10

The following code gives a compiler error (gcc-4.7 run with -std=c++11):

#include <iostream>
#include <array>

template <typename T, int N>
std::ostream & operator <<(std::ostream & os, const std::array<T, N> & arr) {
  int i;
  for (i=0; i<N-1; ++i)
    os << arr[i] << " ";
  os << arr[i];
  return os;
}

int main() {
  std::array<double, 2> lower{1.0, 1.0};
  std::cout << lower << std::endl;
  return 0;
}

Error message:

tmp6.cpp: In function ‘int main()’: tmp6.cpp:16:16: error: cannot bind
‘std::ostream {aka std::basic_ostream}’ lvalue to
‘std::basic_ostream&&’ In file included from
/usr/include/c++/4.7/iostream:40:0,
from tmp6.cpp:1: /usr/include/c++/4.7/ostream:600:5: error: initializing argument 1 of ‘std::basic_ostream<_CharT,
_Traits>& std::operator<<(std::basic_ostream<_CharT, _Traits>&&, const _Tp&) [with _CharT = char; _Traits = std::char_traits; _Tp = std::array]’

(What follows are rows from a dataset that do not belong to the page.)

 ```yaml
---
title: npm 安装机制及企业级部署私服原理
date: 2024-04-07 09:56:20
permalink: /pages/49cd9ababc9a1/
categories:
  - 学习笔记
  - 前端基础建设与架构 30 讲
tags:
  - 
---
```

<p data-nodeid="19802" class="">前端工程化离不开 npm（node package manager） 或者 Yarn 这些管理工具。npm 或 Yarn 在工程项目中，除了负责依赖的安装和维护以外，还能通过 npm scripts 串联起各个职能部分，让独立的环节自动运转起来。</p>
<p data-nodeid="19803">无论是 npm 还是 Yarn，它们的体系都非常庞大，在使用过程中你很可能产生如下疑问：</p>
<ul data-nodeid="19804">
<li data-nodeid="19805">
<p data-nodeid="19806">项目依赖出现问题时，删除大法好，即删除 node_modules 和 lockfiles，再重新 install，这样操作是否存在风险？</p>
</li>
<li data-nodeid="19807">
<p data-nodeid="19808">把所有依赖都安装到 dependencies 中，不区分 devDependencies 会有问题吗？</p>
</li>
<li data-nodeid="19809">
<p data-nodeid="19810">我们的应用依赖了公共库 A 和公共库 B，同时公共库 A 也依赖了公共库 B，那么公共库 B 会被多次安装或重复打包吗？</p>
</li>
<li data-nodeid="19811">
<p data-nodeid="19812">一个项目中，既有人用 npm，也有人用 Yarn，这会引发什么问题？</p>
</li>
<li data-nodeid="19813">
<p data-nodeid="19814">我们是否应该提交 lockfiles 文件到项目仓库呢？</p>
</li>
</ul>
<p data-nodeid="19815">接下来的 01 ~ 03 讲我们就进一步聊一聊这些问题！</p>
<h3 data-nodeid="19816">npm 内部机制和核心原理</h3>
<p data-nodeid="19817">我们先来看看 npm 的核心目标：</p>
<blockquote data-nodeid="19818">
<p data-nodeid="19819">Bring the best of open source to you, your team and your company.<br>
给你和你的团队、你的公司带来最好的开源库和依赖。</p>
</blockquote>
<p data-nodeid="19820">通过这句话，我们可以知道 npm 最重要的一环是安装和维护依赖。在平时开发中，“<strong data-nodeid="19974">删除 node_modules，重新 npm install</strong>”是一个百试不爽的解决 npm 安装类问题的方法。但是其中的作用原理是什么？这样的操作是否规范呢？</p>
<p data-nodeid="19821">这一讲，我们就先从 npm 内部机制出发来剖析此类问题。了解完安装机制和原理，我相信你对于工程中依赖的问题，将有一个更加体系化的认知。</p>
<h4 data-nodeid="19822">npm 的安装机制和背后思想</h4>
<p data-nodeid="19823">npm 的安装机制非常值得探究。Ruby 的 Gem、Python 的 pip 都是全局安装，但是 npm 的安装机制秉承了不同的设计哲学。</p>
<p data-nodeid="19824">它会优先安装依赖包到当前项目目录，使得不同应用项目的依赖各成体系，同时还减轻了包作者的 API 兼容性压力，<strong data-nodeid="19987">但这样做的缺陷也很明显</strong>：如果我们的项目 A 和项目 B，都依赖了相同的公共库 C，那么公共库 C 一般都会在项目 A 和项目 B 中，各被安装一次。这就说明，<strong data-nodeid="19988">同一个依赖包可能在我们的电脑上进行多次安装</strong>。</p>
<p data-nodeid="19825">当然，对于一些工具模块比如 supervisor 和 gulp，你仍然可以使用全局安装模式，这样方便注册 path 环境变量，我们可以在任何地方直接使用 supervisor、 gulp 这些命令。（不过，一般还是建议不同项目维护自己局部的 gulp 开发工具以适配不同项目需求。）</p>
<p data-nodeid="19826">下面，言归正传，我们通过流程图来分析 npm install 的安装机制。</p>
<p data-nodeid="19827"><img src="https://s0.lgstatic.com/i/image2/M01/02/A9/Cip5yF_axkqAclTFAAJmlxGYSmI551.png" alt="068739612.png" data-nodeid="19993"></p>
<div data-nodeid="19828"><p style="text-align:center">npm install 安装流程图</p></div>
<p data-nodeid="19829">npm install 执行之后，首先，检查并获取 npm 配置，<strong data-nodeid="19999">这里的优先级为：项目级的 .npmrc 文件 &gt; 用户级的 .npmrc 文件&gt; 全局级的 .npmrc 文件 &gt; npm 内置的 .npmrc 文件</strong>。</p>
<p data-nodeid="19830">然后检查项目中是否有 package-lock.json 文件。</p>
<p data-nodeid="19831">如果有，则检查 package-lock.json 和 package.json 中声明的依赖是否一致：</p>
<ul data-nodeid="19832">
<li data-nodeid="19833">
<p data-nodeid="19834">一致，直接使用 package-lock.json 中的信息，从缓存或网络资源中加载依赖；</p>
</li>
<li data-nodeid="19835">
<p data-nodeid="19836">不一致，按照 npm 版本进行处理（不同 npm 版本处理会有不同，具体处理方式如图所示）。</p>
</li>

When I get rid of the template function declaration and replace T with double and N with 2, it compiles just fine (edit: leaving T and replacing N with 2 works, but specifying N=2 as the default argument for N doesn't work.).

  1. Does anyone know why gcc can't automatically bind this?
  2. What would be the syntax for calling the << operator with explicitly specified template parameters?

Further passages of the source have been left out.